The team will also categorise universities in terms of debt burdens and develop a framework for stabilising the institutions.

 Prof Egara Kabaji (R) during the launch of the 2014 Burt Award for African Literature winning books, February 16, 2015. 

Additionally, the team will provide a framework for the sourcing of funds outside the Exchequer support and provide practical steps for operationalisation.

VCs who spoke to The Saturday Standard underlined that terms of reference for the team contains matters already discussed and solutions proposed and that there exists a Universities Funding Board (UFB), whose mandate is well explained under Section 53 of the Universities Act on resource mobilisation and allocation of funds to institutions.

The VCs said the meeting identified funding as the greatest challenge universities face and drew a 14-point action plan, which will help them overcome the cash crunch.

Waste of time

“All these issues, which the think-tank are being told to do are known. It’s a waste of resources given that high-level meetings have been held to discuss these matters and suggestions put forth,” said a VC in one of the top public universities.

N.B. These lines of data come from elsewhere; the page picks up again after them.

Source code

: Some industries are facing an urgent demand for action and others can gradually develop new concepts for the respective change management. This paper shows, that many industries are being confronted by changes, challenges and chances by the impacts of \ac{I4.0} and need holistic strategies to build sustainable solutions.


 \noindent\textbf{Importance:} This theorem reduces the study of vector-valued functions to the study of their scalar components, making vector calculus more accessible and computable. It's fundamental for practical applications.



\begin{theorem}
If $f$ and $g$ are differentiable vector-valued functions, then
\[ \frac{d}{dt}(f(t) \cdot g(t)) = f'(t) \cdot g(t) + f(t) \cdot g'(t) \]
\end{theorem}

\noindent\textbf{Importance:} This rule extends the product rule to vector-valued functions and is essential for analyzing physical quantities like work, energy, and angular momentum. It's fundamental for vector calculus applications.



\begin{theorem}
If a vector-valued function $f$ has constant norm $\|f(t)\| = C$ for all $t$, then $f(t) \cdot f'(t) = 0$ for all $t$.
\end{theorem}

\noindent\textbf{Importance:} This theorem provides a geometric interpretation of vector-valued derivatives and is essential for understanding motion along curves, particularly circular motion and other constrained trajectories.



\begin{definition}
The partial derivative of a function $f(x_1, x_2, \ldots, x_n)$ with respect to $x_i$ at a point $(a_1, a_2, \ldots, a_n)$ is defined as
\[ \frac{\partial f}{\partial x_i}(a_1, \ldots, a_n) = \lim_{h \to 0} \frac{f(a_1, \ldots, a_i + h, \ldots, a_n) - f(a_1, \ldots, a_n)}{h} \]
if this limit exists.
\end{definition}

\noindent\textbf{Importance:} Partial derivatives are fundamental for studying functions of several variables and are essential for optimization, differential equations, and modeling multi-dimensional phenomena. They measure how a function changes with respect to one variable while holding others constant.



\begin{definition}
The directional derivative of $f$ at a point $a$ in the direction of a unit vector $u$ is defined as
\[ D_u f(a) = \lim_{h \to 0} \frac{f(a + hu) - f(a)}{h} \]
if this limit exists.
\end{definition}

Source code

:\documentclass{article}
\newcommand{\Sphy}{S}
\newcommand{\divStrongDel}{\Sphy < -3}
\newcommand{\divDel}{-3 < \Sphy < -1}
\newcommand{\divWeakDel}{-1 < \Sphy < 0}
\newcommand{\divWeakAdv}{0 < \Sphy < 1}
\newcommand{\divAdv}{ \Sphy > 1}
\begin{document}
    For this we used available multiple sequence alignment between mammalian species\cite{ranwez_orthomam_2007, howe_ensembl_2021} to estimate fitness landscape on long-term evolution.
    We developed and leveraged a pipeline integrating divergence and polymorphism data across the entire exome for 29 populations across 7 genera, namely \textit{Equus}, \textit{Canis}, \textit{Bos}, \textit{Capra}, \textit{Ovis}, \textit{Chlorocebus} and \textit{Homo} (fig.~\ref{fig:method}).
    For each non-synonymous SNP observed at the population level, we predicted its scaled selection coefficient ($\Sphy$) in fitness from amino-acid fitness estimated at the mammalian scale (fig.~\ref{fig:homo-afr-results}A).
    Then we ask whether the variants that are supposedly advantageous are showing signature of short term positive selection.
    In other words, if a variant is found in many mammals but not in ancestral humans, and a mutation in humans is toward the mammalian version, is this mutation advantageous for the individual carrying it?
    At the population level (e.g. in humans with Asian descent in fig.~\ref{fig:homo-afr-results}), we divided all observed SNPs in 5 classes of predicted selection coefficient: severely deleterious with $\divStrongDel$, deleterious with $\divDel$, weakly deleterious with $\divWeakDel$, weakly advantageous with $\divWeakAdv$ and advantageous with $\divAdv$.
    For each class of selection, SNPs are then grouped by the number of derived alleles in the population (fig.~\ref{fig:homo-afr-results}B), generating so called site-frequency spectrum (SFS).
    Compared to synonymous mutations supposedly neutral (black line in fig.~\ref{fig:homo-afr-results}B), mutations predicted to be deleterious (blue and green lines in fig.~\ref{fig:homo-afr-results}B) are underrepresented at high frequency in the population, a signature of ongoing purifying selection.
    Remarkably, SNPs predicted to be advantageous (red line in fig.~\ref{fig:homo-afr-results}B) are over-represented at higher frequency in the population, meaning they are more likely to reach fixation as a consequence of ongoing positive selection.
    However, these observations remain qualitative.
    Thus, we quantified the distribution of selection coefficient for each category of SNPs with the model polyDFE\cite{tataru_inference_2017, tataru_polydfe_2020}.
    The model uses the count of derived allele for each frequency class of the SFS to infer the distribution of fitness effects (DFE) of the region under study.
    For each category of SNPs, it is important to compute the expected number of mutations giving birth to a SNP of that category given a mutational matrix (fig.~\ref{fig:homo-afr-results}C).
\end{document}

The VCs regretted that the new team will not come up with different findings, contrary to what they discussed in Mombasa, on universities funding challenges.

“They will state the same things using different English terms but the issues affecting universities are known. Let the government just implement the various road maps that have been agreed upon,” said another VC.

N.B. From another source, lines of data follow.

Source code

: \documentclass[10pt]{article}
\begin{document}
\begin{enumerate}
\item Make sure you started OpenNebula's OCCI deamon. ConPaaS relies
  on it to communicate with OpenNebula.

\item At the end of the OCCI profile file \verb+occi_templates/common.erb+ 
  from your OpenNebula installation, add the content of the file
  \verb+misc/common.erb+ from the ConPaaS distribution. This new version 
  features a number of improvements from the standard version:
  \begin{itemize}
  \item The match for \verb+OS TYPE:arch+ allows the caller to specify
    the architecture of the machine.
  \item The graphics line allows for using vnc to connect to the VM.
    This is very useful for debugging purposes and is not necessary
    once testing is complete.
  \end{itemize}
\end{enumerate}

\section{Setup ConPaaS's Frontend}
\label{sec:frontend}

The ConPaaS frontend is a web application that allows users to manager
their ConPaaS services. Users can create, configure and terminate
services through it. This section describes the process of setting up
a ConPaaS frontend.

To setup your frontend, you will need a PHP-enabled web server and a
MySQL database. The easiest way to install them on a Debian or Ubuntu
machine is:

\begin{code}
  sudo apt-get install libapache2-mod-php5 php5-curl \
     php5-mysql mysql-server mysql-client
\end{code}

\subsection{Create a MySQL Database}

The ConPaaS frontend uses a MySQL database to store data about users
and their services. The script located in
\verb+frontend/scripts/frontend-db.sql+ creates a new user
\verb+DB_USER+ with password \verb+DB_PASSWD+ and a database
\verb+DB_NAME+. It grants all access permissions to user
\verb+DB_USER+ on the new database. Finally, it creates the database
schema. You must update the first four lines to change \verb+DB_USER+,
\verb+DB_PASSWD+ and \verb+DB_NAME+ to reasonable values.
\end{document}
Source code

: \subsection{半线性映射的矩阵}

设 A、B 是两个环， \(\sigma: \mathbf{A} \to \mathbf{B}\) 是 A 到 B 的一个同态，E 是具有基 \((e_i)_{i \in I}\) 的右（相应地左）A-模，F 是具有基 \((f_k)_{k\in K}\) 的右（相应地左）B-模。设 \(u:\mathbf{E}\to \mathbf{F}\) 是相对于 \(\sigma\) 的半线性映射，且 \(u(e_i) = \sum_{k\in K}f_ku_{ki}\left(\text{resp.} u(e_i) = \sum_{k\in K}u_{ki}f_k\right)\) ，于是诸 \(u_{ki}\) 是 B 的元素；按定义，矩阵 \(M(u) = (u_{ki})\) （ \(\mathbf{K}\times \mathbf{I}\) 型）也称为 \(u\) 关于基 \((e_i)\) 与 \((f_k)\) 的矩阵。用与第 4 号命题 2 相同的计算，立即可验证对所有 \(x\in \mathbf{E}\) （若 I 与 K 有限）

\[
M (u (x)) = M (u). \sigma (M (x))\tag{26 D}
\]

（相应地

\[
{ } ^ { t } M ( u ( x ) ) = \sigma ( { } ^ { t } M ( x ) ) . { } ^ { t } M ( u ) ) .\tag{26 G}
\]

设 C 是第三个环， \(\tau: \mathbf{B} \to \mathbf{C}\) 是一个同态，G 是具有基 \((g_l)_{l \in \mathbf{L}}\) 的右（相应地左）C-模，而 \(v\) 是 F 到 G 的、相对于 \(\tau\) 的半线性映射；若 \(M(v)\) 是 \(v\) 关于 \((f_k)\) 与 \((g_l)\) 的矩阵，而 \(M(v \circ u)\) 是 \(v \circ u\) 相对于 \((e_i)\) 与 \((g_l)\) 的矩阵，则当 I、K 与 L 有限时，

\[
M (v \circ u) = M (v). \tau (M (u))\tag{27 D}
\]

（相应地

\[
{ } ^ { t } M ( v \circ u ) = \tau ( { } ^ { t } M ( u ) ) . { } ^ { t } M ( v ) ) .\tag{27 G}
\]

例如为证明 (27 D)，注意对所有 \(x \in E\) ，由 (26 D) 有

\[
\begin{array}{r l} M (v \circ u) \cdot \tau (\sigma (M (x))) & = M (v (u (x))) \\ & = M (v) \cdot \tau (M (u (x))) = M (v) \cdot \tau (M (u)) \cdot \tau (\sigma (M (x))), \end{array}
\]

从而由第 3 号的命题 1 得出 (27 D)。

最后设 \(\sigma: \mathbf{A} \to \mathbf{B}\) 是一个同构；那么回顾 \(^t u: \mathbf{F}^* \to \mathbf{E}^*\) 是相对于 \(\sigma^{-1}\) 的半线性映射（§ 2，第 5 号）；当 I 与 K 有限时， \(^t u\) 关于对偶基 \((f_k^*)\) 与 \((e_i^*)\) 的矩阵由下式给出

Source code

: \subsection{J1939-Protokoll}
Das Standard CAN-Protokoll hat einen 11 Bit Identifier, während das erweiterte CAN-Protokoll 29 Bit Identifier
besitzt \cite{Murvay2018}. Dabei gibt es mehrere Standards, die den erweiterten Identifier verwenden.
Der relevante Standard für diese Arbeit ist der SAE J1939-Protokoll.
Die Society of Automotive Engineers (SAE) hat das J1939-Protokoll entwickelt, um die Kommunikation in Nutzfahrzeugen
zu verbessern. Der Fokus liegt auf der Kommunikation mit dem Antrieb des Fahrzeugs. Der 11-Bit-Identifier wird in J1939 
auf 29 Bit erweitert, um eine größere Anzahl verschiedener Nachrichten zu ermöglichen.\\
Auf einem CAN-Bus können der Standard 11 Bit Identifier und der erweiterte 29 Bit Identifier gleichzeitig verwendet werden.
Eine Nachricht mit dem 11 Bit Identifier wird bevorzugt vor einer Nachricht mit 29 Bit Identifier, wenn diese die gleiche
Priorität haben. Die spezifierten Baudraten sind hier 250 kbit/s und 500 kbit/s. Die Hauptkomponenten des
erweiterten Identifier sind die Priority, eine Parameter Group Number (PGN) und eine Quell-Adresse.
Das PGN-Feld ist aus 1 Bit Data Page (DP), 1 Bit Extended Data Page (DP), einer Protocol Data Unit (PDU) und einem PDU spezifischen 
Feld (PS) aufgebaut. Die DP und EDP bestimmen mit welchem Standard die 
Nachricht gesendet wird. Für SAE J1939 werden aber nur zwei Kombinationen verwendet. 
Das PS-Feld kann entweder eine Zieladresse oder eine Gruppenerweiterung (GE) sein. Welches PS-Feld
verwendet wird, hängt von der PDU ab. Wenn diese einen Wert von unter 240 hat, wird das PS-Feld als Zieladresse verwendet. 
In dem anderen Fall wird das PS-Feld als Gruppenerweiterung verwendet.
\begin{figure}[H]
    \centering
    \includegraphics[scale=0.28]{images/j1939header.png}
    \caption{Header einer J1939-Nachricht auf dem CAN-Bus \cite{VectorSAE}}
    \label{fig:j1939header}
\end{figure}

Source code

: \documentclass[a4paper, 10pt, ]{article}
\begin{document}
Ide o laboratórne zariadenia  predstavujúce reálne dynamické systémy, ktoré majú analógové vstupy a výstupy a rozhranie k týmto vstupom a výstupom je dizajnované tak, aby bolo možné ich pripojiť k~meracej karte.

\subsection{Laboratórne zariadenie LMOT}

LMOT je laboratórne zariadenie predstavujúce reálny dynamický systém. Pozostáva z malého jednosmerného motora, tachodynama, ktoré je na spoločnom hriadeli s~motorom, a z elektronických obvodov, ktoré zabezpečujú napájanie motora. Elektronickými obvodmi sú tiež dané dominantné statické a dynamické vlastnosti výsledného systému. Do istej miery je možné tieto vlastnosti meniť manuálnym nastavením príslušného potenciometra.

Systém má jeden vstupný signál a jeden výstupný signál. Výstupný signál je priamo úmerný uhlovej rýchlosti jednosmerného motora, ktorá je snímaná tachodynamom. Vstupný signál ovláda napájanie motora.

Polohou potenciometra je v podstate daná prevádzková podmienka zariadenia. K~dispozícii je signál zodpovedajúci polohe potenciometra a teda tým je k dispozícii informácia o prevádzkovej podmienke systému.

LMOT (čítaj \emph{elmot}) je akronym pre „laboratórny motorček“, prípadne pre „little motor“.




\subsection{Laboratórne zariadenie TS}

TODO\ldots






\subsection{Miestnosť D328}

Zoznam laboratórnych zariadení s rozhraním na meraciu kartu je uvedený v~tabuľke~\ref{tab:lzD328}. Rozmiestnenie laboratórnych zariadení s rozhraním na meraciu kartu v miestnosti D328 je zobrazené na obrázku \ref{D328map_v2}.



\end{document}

National Assembly Education Committee chairperson Florence Mutua said terms of reference set for the think-tank had been covered during the Mombasa meeting.

“We agree that the only task force that was to be set up was to find out how the debts reached that high and how institutions can use appropriations in aid to plug their deficits,” said Mutua.

According to the meeting’s recommendations, a multi-sectoral technical team was to be set up by June this year, to guide holistic reforms in the university sector.

In his presentation during the meeting, PS Nabukwesi admitted there are challenges facing universities and explained 12-key points that would make higher education sustainable.

Amb. Simon Nabukwesi, PS University Education and Research. [Wilberforce Okwiri, Standard]

Among the top recommendations is a review of universities appropriations in aid projection due to declining enrollment for module II programmes, and to encourage cost reduction, increase efficiency and effective use of available staff.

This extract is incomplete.